As the world was soon to discover, however, the atomic bomb proved to be anything but a"dud." Elated though those physicists were at their complete success on 16 July 1945, many, if not all of them, soon had troubled minds, or at least feelings of uneasiness, regarding what they had brought into being, especially if the power of the atom were to be unleashed in warfare again.

Those scientists had justifiable reasons to be so alarmed. For they knew better than any other people on earth the potential for destruction, both in lives and property, not to mention the threat to ecosystems worldwide, if such weapons as atomic bombs were ever set off in quantity. By way of proof, take the rough measurement performed by Fermi shortly after the bomb blast at Trinity. Intent on a simple experiment, he was oblivious of the attendant shock wave. Having taken bits of torn paper from his pockets, he released them into the air, agitated by the force of the generated wind. Once sufficient time had elapsed (only a matter of seconds), he stepped off the distance the scraps of paper had reached from where he had but moments before scattered them. From that measurement he inferred the atomic blast (the first in human history) was equal in force to the explosion of 20,000 tons of TNT.

Certainly that was a power to be reckoned with, but with the subsequent development of much more sophisticated nuclear weapons, including the hydrogen bomb (first detonated in 1952), the initial atomic bomb, triggered in July 1945, amounted to only a"firecracker" by way of comparison. Let me make that abundantly clear with but one fact. Within a decade or so, nuclear weapons were being made for the most part in the megaton range. Now, a megaton, unlike the kiloton for measuring the power of the first atomic bomb imploded in New Mexico, equals instead of 1,000 tons of TNT, a million tons of TNT equivalent! No wonder then physicists, along with scores of other thoughtful people, saw the urgent and growing need to limit, even ban nuclear testing, in the atmosphere, if not yet underground. And, it goes almost without saying, never again resort to such weapons of mass destruction in the wars of the future.
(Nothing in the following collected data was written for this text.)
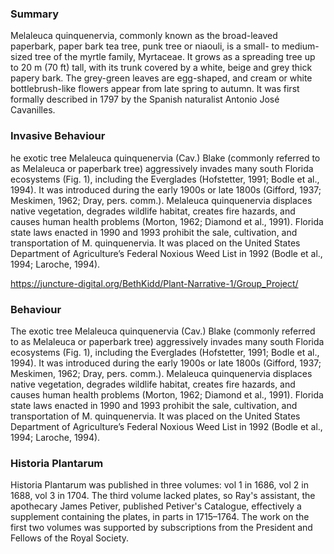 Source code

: <param ve-config
  title="Paper Bark Tree"
  author="Phoebe Botticelli Pohl, Sierra Roark, Beth Kidd"
  banner="https://upload.wikimedia.org/wikipedia/commons/0/02/Paperbark_Trees_in_Coombabah.png"
  layout="vertical">
  
### Summary
Melaleuca quinquenervia, commonly known as the broad-leaved paperbark, paper bark tea tree, punk tree or niaouli, is a small- to medium-sized tree of the myrtle family, Myrtaceae. It grows as a spreading tree up to 20 m (70 ft) tall, with its trunk covered by a white, beige and grey thick papery bark. The grey-green leaves are egg-shaped, and cream or white bottlebrush-like flowers appear from late spring to autumn. It was first formally described in 1797 by the Spanish naturalist Antonio José Cavanilles.
<param ve-image 
url="https://upload.wikimedia.org/wikipedia/commons/e/e0/Paperbark_%28bark%29.JPG"
label="Bark" 
description="Bark
license="CC BY-SA 3.0">

### Invasive Behaviour
he exotic tree Melaleuca quinquenervia (Cav.) Blake (commonly referred to as Melaleuca or paperbark tree) aggressively invades many south Florida ecosystems (Fig. 1), including the Everglades (Hofstetter, 1991; Bodle et al., 1994). It was introduced during the early 1900s or late 1800s (Gifford, 1937; Meskimen, 1962; Dray, pers. comm.). Melaleuca quinquenervia displaces native vegetation, degrades wildlife habitat, creates fire hazards, and causes human health problems (Morton, 1962; Diamond et al., 1991). Florida state laws enacted in 1990 and 1993 prohibit the sale, cultivation, and transportation of M. quinquenervia. It was placed on the United States Department of Agriculture’s Federal Noxious Weed List in 1992 (Bodle et al., 1994; Laroche, 1994).
<param ve-map
       center="25.78662638413672, -80.68252090059919"
       zoom="8"
       Title="Everglades, Florida"
       show-labels
       prefer-geojson>
<param ve-map-layer
        url="Group_Project/Everglades.json">
     
https://juncture-digital.org/BethKidd/Plant-Narrative-1/Group_Project/

### Behaviour
The exotic tree Melaleuca quinquenervia (Cav.) Blake (commonly referred to as Melaleuca or paperbark tree) aggressively invades many south Florida ecosystems (Fig. 1), including the Everglades (Hofstetter, 1991; Bodle et al., 1994). It was introduced during the early 1900s or late 1800s (Gifford, 1937; Meskimen, 1962; Dray, pers. comm.). Melaleuca quinquenervia displaces native vegetation, degrades wildlife habitat, creates fire hazards, and causes human health problems (Morton, 1962; Diamond et al., 1991). Florida state laws enacted in 1990 and 1993 prohibit the sale, cultivation, and transportation of M. quinquenervia. It was placed on the United States Department of Agriculture’s Federal Noxious Weed List in 1992 (Bodle et al., 1994; Laroche, 1994).    
<param ve-image
  url="https://www.biodiversitylibrary.org/pageImage/58555014">

### Historia Plantarum 
Historia Plantarum was published in three volumes: vol 1 in 1686, vol 2 in 1688, vol 3 in 1704. The third volume lacked plates, so Ray's assistant, the apothecary James Petiver, published Petiver's Catalogue, effectively a supplement containing the plates, in parts in 1715–1764. The work on the first two volumes was supported by subscriptions from the President and Fellows of the Royal Society.
<param ve-iframe                                               
src="https://books.google.com/books?id=W3xDAAAAcAAJ&newbks=0&dq=ray%20historia%20plantum&pg=PA424&output=embed">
To conclude, it should be of interest to the reader to find out, how the test site near Alamogordo received its name. It happened this way. The scientist in charge over the bomb-site area itself was Kenneth T. Bainbridge. Roughly a year before the bomb was set off, Bainbridge in a telephone call with Oppenheimer told the latter he was to come up with a code name for the site. At the very moment of that phone conversation, the director of the Los Alamos facility had been reading a Holy Sonnet by John Donne with the opening lines:"Batter my heart, three-person'd God; for, you as yet but knock, breathe, shine, and seek to mend . . ." So, after a little musing, Oppenheimer said to himself, the test site would go into history as"Trinity," after God the Father, the Son, and the Holy Ghost.


Bibliographical Note:

To begin a study of the atomic bomb, imploded first on 16 July 1945, one could do no better than read Lansing Lamont's Day of Trinity (New York: Atheneum, 1965). Don't fail either to view the marvelous photographs (six in number on p. 176f) beginning with the first one, taken at 5:29:45 A. M. (the first microsecond of the blast) through the ninth second. Next the researcher might well consult Richard Rhodes' The Making of the Atomic Bomb (New York: Simon and Schuster, 1986), a mammoth study! For a much briefer, but still highly informative account, turn to chapter 18,"Atomic Energy, Government Research, Nuclear Fusion," (pp. 289-92), of Herbert W. Meyer's A History of Electricity and Magnetism (Norwalk, Connecticut: Brundy Library, 1972). Finally, for the Nazi side, be sure to use Thomas Powers' Heisenberg's War: The Secret History of the German Bomb (New York: Alfred A. Knopf, 1993). If at all possible, put that book in overall perspective by first reading the review of it by Robert C. Williams, Davidson College (North Carolina), in The Journal of American History 80 (March 1994):1521-22.